### Work instruction
Line by line, retype the data exactly as it is given.

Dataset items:
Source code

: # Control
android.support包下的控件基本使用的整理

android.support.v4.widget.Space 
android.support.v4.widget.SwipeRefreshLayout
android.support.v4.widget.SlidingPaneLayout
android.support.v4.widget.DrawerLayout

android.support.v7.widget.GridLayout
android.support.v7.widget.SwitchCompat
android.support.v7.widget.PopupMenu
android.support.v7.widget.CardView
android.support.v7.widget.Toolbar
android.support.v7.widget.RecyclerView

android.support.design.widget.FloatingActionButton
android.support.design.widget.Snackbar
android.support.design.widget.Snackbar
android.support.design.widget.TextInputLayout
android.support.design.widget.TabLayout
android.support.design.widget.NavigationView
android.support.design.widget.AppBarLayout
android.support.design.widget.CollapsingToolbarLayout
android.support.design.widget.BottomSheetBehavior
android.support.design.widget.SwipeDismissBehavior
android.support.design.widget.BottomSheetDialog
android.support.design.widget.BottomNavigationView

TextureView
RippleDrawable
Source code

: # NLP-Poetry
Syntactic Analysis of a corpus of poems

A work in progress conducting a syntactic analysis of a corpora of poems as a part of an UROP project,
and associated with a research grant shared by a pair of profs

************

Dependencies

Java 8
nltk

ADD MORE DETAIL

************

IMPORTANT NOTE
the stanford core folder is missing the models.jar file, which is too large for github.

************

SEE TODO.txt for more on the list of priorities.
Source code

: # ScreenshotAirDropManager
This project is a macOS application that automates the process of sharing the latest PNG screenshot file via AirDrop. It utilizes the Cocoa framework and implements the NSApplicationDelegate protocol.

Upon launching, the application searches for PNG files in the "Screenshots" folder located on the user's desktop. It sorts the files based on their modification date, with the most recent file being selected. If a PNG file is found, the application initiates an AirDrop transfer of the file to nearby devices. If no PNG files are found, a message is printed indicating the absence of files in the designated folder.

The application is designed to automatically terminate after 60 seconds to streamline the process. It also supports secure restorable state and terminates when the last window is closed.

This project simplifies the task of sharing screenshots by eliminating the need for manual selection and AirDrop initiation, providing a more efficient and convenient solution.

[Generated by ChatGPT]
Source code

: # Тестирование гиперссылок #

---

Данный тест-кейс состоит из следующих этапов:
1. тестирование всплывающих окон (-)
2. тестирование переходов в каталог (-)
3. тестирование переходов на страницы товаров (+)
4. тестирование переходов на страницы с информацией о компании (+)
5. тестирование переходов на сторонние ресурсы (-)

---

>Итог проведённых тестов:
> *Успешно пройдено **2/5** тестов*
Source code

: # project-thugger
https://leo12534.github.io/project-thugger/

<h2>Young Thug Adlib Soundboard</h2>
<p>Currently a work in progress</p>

### Answer to this exercise
Source code

: # Control
android.support包下的控件基本使用的整理

android.support.v4.widget.Space 
android.support.v4.widget.SwipeRefreshLayout
android.support.v4.widget.SlidingPaneLayout
android.support.v4.widget.DrawerLayout

android.support.v7.widget.GridLayout
android.support.v7.widget.SwitchCompat
android.support.v7.widget.PopupMenu
android.support.v7.widget.CardView
android.support.v7.widget.Toolbar
android.support.v7.widget.RecyclerView

android.support.design.widget.FloatingActionButton
android.support.design.widget.Snackbar
android.support.design.widget.Snackbar
android.support.design.widget.TextInputLayout
android.support.design.widget.TabLayout
android.support.design.widget.NavigationView
android.support.design.widget.AppBarLayout
android.support.design.widget.CollapsingToolbarLayout
android.support.design.widget.BottomSheetBehavior
android.support.design.widget.SwipeDismissBehavior
android.support.design.widget.BottomSheetDialog
android.support.design.widget.BottomNavigationView

TextureView
RippleDrawable
Source code

: # NLP-Poetry
Syntactic Analysis of a corpus of poems

A work in progress conducting a syntactic analysis of a corpora of poems as a part of an UROP project,
and associated with a research grant shared by a pair of profs

************

Dependencies

Java 8
nltk

ADD MORE DETAIL

************

IMPORTANT NOTE
the stanford core folder is missing the models.jar file, which is too large for github.

************

SEE TODO.txt for more on the list of priorities.
Source code

: # ScreenshotAirDropManager
This project is a macOS application that automates the process of sharing the latest PNG screenshot file via AirDrop. It utilizes the Cocoa framework and implements the NSApplicationDelegate protocol.

Upon launching, the application searches for PNG files in the "Screenshots" folder located on the user's desktop. It sorts the files based on their modification date, with the most recent file being selected. If a PNG file is found, the application initiates an AirDrop transfer of the file to nearby devices. If no PNG files are found, a message is printed indicating the absence of files in the designated folder.

The application is designed to automatically terminate after 60 seconds to streamline the process. It also supports secure restorable state and terminates when the last window is closed.

This project simplifies the task of sharing screenshots by eliminating the need for manual selection and AirDrop initiation, providing a more efficient and convenient solution.

[Generated by ChatGPT]
Source code

: # Тестирование гиперссылок #

---

Данный тест-кейс состоит из следующих этапов:
1. тестирование всплывающих окон (-)
2. тестирование переходов в каталог (-)
3. тестирование переходов на страницы товаров (+)
4. тестирование переходов на страницы с информацией о компании (+)
5. тестирование переходов на сторонние ресурсы (-)

---

>Итог проведённых тестов:
> *Успешно пройдено **2/5** тестов*
Source code

: # project-thugger
https://leo12534.github.io/project-thugger/

<h2>Young Thug Adlib Soundboard</h2>
<p>Currently a work in progress</p>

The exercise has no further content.